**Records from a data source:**
== Segment start ==
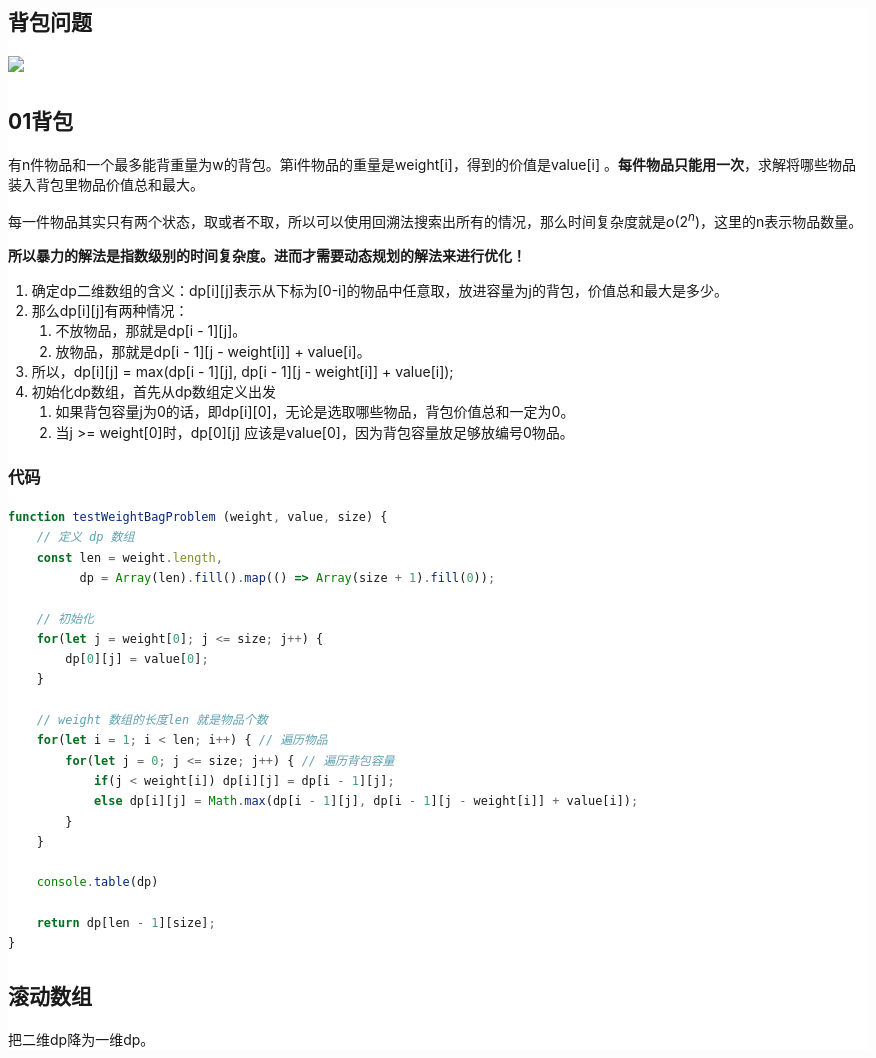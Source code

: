 ## 背包问题

![](https://cdn.jsdelivr.net/gh/Merlin218/image-storage/picGo/202207172237027.png)

## 01背包

有n件物品和一个最多能背重量为w的背包。第i件物品的重量是weight[i]，得到的价值是value[i] 。**每件物品只能用一次**，求解将哪些物品装入背包里物品价值总和最大。

每一件物品其实只有两个状态，取或者不取，所以可以使用回溯法搜索出所有的情况，那么时间复杂度就是$o(2^n)$，这里的n表示物品数量。

**所以暴力的解法是指数级别的时间复杂度。进而才需要动态规划的解法来进行优化！**

1. 确定dp二维数组的含义：dp\[i\]\[j\]表示从下标为[0-i]的物品中任意取，放进容量为j的背包，价值总和最大是多少。
2. 那么dp\[i\]\[j\]有两种情况：
	1. 不放物品，那就是dp\[i - 1\]\[j\]。
	2. 放物品，那就是dp\[i - 1\]\[j - weight\[i\]\] + value[i]。
3. 所以，dp\[i\]\[j\] = max(dp\[i - 1\]\[j\], dp\[i - 1\]\[j - weight\[i\]\] + value\[i\]);
4. 初始化dp数组，首先从dp数组定义出发
	1. 如果背包容量j为0的话，即dp\[i\]\[0\]，无论是选取哪些物品，背包价值总和一定为0。
	2. 当j >= weight[0]时，dp[0][j] 应该是value[0]，因为背包容量放足够放编号0物品。

### 代码

```js
function testWeightBagProblem (weight, value, size) {
    // 定义 dp 数组
    const len = weight.length,
          dp = Array(len).fill().map(() => Array(size + 1).fill(0));

    // 初始化
    for(let j = weight[0]; j <= size; j++) {
        dp[0][j] = value[0];
    }

    // weight 数组的长度len 就是物品个数
    for(let i = 1; i < len; i++) { // 遍历物品
        for(let j = 0; j <= size; j++) { // 遍历背包容量
            if(j < weight[i]) dp[i][j] = dp[i - 1][j];
            else dp[i][j] = Math.max(dp[i - 1][j], dp[i - 1][j - weight[i]] + value[i]);
        }
    }

    console.table(dp)

    return dp[len - 1][size];
}
```

## 滚动数组

把二维dp降为一维dp。
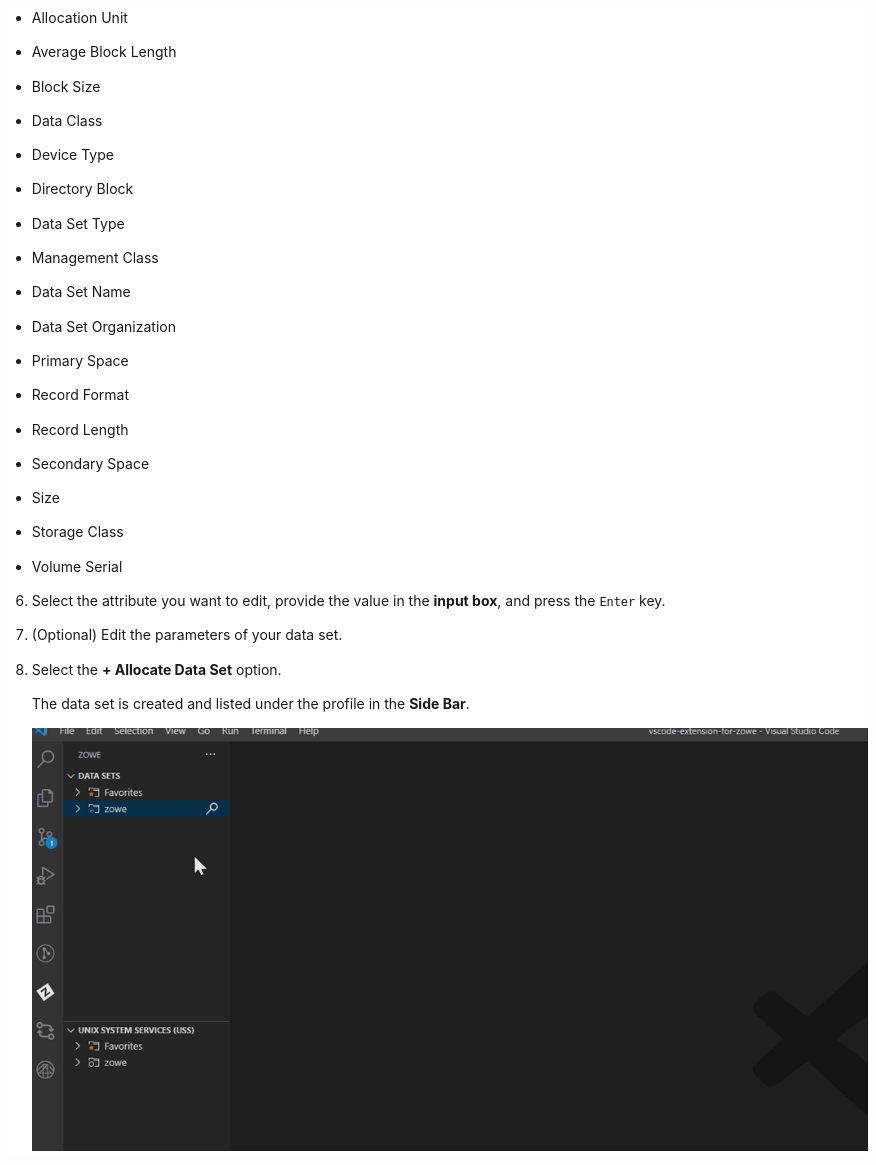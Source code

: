    - Allocation Unit

   - Average Block Length

   - Block Size

   - Data Class

   - Device Type

   - Directory Block

   - Data Set Type

   - Management Class

   - Data Set Name

   - Data Set Organization

   - Primary Space

   - Record Format

   - Record Length

   - Secondary Space

   - Size

   - Storage Class

   - Volume Serial

6. Select the attribute you want to edit, provide the value in the **input box**, and press the `Enter` key.
7. (Optional) Edit the parameters of your data set.
8. Select the **+ Allocate Data Set** option.
   
   The data set is created and listed under the profile in the **Side Bar**.

   ![Set Parameters](../images/ze/ZE-set-params.gif)
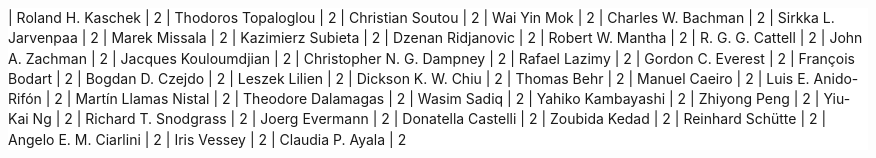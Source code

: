 | Roland H. Kaschek | 2
| Thodoros Topaloglou | 2
| Christian Soutou | 2
| Wai Yin Mok | 2
| Charles W. Bachman | 2
| Sirkka L. Jarvenpaa | 2
| Marek Missala | 2
| Kazimierz Subieta | 2
| Dzenan Ridjanovic | 2
| Robert W. Mantha | 2
| R. G. G. Cattell | 2
| John A. Zachman | 2
| Jacques Kouloumdjian | 2
| Christopher N. G. Dampney | 2
| Rafael Lazimy | 2
| Gordon C. Everest | 2
| Fran&ccedil;ois Bodart | 2
| Bogdan D. Czejdo | 2
| Leszek Lilien | 2
| Dickson K. W. Chiu | 2
| Thomas Behr | 2
| Manuel Caeiro | 2
| Luis E. Anido-Rif&oacute;n | 2
| Mart&iacute;n Llamas Nistal | 2
| Theodore Dalamagas | 2
| Wasim Sadiq | 2
| Yahiko Kambayashi | 2
| Zhiyong Peng | 2
| Yiu-Kai Ng | 2
| Richard T. Snodgrass | 2
| Joerg Evermann | 2
| Donatella Castelli | 2
| Zoubida Kedad | 2
| Reinhard Sch&uuml;tte | 2
| Angelo E. M. Ciarlini | 2
| Iris Vessey | 2
| Claudia P. Ayala | 2
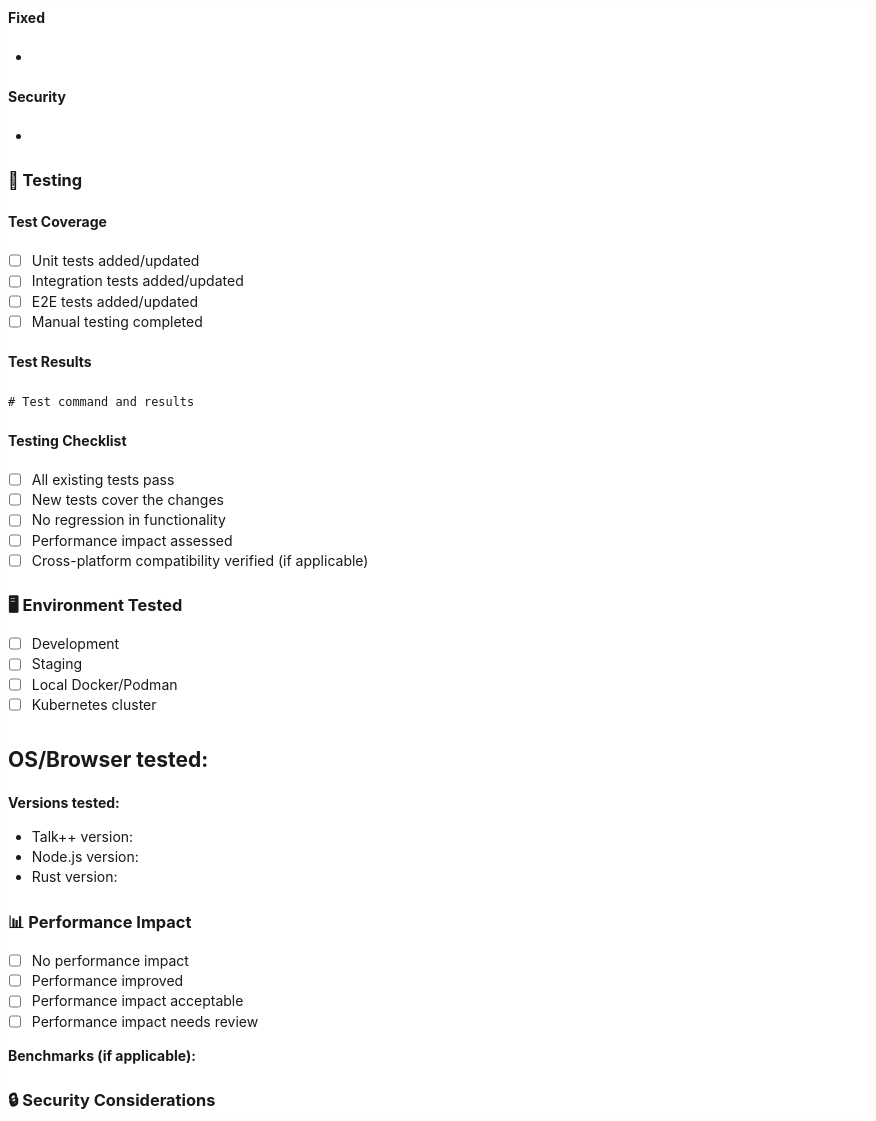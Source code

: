 #### Fixed
- 

#### Security
- 

### 🧪 Testing


#### Test Coverage
- [ ] Unit tests added/updated
- [ ] Integration tests added/updated
- [ ] E2E tests added/updated
- [ ] Manual testing completed

#### Test Results

```
# Test command and results
```

#### Testing Checklist
- [ ] All existing tests pass
- [ ] New tests cover the changes
- [ ] No regression in functionality
- [ ] Performance impact assessed
- [ ] Cross-platform compatibility verified (if applicable)

### 🖥️ Environment Tested

- [ ] Development
- [ ] Staging
- [ ] Local Docker/Podman
- [ ] Kubernetes cluster

**OS/Browser tested:**
- 

**Versions tested:**
- Talk++ version: 
- Node.js version: 
- Rust version: 

### 📊 Performance Impact

- [ ] No performance impact
- [ ] Performance improved
- [ ] Performance impact acceptable
- [ ] Performance impact needs review

**Benchmarks (if applicable):**


### 🔒 Security Considerations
== Segment end ==
From the data above, retype only the lines starting with the line with "- Data Class" and going on through the line with "Yiu-Kai Ng | 2", exactly, leaving out the pictures.

**Problem solution:**
   - Data Class

   - Device Type

   - Directory Block

   - Data Set Type

   - Management Class

   - Data Set Name

   - Data Set Organization

   - Primary Space

   - Record Format

   - Record Length

   - Secondary Space

   - Size

   - Storage Class

   - Volume Serial

6. Select the attribute you want to edit, provide the value in the **input box**, and press the `Enter` key.
7. (Optional) Edit the parameters of your data set.
8. Select the **+ Allocate Data Set** option.
   
   The data set is created and listed under the profile in the **Side Bar**.

   ![Set Parameters](../images/ze/ZE-set-params.gif)
Source code

: | Roland H. Kaschek | 2
| Thodoros Topaloglou | 2
| Christian Soutou | 2
| Wai Yin Mok | 2
| Charles W. Bachman | 2
| Sirkka L. Jarvenpaa | 2
| Marek Missala | 2
| Kazimierz Subieta | 2
| Dzenan Ridjanovic | 2
| Robert W. Mantha | 2
| R. G. G. Cattell | 2
| John A. Zachman | 2
| Jacques Kouloumdjian | 2
| Christopher N. G. Dampney | 2
| Rafael Lazimy | 2
| Gordon C. Everest | 2
| Fran&ccedil;ois Bodart | 2
| Bogdan D. Czejdo | 2
| Leszek Lilien | 2
| Dickson K. W. Chiu | 2
| Thomas Behr | 2
| Manuel Caeiro | 2
| Luis E. Anido-Rif&oacute;n | 2
| Mart&iacute;n Llamas Nistal | 2
| Theodore Dalamagas | 2
| Wasim Sadiq | 2
| Yahiko Kambayashi | 2
| Zhiyong Peng | 2
| Yiu-Kai Ng | 2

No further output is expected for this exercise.